Stocks looked set to fall on Thursday, as jitters lingered from the previous session’s selloff during which two of the three major indexes posted their first losses of 2026.
Futures tracking the Dow Jones Industrial Average dropped 142 points, or 0.3%, and contracts tied to the S&P 500 slipped 0.2%. Nasdaq 100 futures were down 0.3%. The Dow and the S&P 500 closed lower on Wednesday after comments from President Donald Trump rattled homebuilder and defense stocks.
Investors may have shrugged off geopolitical tensions tied to Venezuela and Greenland at the start of this year, but they still care as much as ever about the economy, meaning Thursday’s initial jobless claims data could move the market.

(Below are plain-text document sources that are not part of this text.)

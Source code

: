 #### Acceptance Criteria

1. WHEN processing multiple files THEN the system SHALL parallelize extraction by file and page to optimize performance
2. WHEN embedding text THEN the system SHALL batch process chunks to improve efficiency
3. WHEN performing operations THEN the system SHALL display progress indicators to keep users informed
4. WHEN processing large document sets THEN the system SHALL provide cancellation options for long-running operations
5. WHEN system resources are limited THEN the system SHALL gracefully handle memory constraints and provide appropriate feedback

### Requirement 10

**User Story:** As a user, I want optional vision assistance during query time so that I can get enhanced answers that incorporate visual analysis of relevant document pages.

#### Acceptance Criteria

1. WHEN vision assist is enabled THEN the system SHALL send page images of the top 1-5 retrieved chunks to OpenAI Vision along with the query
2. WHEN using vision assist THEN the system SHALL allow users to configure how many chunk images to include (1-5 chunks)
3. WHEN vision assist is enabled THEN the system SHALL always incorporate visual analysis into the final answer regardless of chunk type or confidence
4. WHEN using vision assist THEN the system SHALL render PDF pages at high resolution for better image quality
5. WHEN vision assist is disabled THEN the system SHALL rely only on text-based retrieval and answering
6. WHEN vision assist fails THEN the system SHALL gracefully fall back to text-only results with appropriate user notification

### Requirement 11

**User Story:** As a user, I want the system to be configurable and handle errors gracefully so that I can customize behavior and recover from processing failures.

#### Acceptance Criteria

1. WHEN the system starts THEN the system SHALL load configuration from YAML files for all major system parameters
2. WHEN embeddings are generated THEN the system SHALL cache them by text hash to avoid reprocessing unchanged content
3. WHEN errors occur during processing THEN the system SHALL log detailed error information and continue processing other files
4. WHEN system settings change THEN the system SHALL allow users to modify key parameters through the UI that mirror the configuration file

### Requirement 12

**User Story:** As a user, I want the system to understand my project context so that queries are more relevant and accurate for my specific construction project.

Economists polled by FactSet are forecasting the number of Americans who filed for unemployment for the first time climbed to 208,000 over the week ended Jan. 3. The figures matter because they could help determine how much scope the Federal Reserve has to cut interest rates in early 2026.
“A stabilising labour market puts less pressure on the Fed to take a knife to rates, but the political will to do so remains ever present,” wrote Hargreaves Lansdown’s head of equity research Derren Nathan. He added that inflation is “the elephant in the room” because the government shutdown delayed price data.
The yield on the 10-year Treasury note was flat at 4.16% on Thursday. The dollar climbed 0.1% against a weighted basket of its peers.
Precious metals continued to rack up losses: Gold futures slipped 0.7% to $4,430 an ounce, and silver futures were down 3.1% to $75.22 an ounce. Bitcoin, the largest cryptocurrency by total market value, was down 2.5% to $90,285 over the past 24 hours.